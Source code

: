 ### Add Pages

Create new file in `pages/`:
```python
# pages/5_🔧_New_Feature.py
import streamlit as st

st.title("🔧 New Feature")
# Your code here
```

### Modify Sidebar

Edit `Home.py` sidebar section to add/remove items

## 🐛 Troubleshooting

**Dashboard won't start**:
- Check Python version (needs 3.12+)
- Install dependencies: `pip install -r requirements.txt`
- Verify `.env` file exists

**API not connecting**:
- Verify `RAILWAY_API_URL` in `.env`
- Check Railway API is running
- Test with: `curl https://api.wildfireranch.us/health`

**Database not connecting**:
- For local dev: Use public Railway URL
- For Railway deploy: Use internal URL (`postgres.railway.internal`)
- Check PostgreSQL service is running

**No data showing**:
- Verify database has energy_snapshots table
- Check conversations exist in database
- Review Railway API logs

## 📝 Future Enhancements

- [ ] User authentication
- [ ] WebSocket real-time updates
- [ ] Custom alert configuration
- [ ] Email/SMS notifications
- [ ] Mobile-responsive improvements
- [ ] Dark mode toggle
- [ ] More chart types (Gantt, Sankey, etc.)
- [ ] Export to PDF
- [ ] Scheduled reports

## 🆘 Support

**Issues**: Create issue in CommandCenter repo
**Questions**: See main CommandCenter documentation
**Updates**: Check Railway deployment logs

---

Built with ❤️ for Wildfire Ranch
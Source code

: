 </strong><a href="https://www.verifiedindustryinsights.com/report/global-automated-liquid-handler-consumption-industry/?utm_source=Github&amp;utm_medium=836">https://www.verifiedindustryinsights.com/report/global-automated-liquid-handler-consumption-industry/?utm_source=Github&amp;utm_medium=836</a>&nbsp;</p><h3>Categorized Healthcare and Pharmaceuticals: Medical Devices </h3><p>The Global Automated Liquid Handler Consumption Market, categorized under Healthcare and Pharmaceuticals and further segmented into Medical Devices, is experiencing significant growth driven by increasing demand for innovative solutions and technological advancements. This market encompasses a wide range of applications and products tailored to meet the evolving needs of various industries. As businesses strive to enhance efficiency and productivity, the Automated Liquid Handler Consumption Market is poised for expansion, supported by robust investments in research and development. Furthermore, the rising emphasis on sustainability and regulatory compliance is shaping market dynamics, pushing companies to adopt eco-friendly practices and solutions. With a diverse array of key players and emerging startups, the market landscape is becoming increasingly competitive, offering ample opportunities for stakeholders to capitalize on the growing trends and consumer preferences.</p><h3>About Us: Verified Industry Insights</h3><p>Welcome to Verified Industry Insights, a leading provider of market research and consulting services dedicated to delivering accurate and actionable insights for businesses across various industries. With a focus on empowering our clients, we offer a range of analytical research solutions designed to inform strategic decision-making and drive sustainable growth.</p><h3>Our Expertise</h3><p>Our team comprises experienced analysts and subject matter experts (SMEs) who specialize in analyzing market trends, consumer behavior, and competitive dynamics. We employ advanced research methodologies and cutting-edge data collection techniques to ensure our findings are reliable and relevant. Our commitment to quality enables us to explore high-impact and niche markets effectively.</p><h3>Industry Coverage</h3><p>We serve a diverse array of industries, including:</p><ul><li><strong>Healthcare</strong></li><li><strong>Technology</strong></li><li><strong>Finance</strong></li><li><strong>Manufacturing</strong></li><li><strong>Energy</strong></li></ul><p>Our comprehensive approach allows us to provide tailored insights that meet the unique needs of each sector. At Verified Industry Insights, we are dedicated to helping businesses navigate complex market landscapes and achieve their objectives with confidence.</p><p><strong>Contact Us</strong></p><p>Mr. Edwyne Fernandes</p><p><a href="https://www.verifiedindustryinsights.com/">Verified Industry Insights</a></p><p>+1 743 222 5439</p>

Prompt: Each entry shown above should be copied out exactly.

Task output:
Source code

: ### Add Pages

Create new file in `pages/`:
```python
# pages/5_🔧_New_Feature.py
import streamlit as st

st.title("🔧 New Feature")
# Your code here
```

### Modify Sidebar

Edit `Home.py` sidebar section to add/remove items

## 🐛 Troubleshooting

**Dashboard won't start**:
- Check Python version (needs 3.12+)
- Install dependencies: `pip install -r requirements.txt`
- Verify `.env` file exists

**API not connecting**:
- Verify `RAILWAY_API_URL` in `.env`
- Check Railway API is running
- Test with: `curl https://api.wildfireranch.us/health`

**Database not connecting**:
- For local dev: Use public Railway URL
- For Railway deploy: Use internal URL (`postgres.railway.internal`)
- Check PostgreSQL service is running

**No data showing**:
- Verify database has energy_snapshots table
- Check conversations exist in database
- Review Railway API logs

## 📝 Future Enhancements

- [ ] User authentication
- [ ] WebSocket real-time updates
- [ ] Custom alert configuration
- [ ] Email/SMS notifications
- [ ] Mobile-responsive improvements
- [ ] Dark mode toggle
- [ ] More chart types (Gantt, Sankey, etc.)
- [ ] Export to PDF
- [ ] Scheduled reports

## 🆘 Support

**Issues**: Create issue in CommandCenter repo
**Questions**: See main CommandCenter documentation
**Updates**: Check Railway deployment logs

---

Built with ❤️ for Wildfire Ranch
Source code

: </strong><a href="https://www.verifiedindustryinsights.com/report/global-automated-liquid-handler-consumption-industry/?utm_source=Github&amp;utm_medium=836">https://www.verifiedindustryinsights.com/report/global-automated-liquid-handler-consumption-industry/?utm_source=Github&amp;utm_medium=836</a>&nbsp;</p><h3>Categorized Healthcare and Pharmaceuticals: Medical Devices </h3><p>The Global Automated Liquid Handler Consumption Market, categorized under Healthcare and Pharmaceuticals and further segmented into Medical Devices, is experiencing significant growth driven by increasing demand for innovative solutions and technological advancements. This market encompasses a wide range of applications and products tailored to meet the evolving needs of various industries. As businesses strive to enhance efficiency and productivity, the Automated Liquid Handler Consumption Market is poised for expansion, supported by robust investments in research and development. Furthermore, the rising emphasis on sustainability and regulatory compliance is shaping market dynamics, pushing companies to adopt eco-friendly practices and solutions. With a diverse array of key players and emerging startups, the market landscape is becoming increasingly competitive, offering ample opportunities for stakeholders to capitalize on the growing trends and consumer preferences.</p><h3>About Us: Verified Industry Insights</h3><p>Welcome to Verified Industry Insights, a leading provider of market research and consulting services dedicated to delivering accurate and actionable insights for businesses across various industries. With a focus on empowering our clients, we offer a range of analytical research solutions designed to inform strategic decision-making and drive sustainable growth.</p><h3>Our Expertise</h3><p>Our team comprises experienced analysts and subject matter experts (SMEs) who specialize in analyzing market trends, consumer behavior, and competitive dynamics. We employ advanced research methodologies and cutting-edge data collection techniques to ensure our findings are reliable and relevant. Our commitment to quality enables us to explore high-impact and niche markets effectively.</p><h3>Industry Coverage</h3><p>We serve a diverse array of industries, including:</p><ul><li><strong>Healthcare</strong></li><li><strong>Technology</strong></li><li><strong>Finance</strong></li><li><strong>Manufacturing</strong></li><li><strong>Energy</strong></li></ul><p>Our comprehensive approach allows us to provide tailored insights that meet the unique needs of each sector. At Verified Industry Insights, we are dedicated to helping businesses navigate complex market landscapes and achieve their objectives with confidence.</p><p><strong>Contact Us</strong></p><p>Mr. Edwyne Fernandes</p><p><a href="https://www.verifiedindustryinsights.com/">Verified Industry Insights</a></p><p>+1 743 222 5439</p>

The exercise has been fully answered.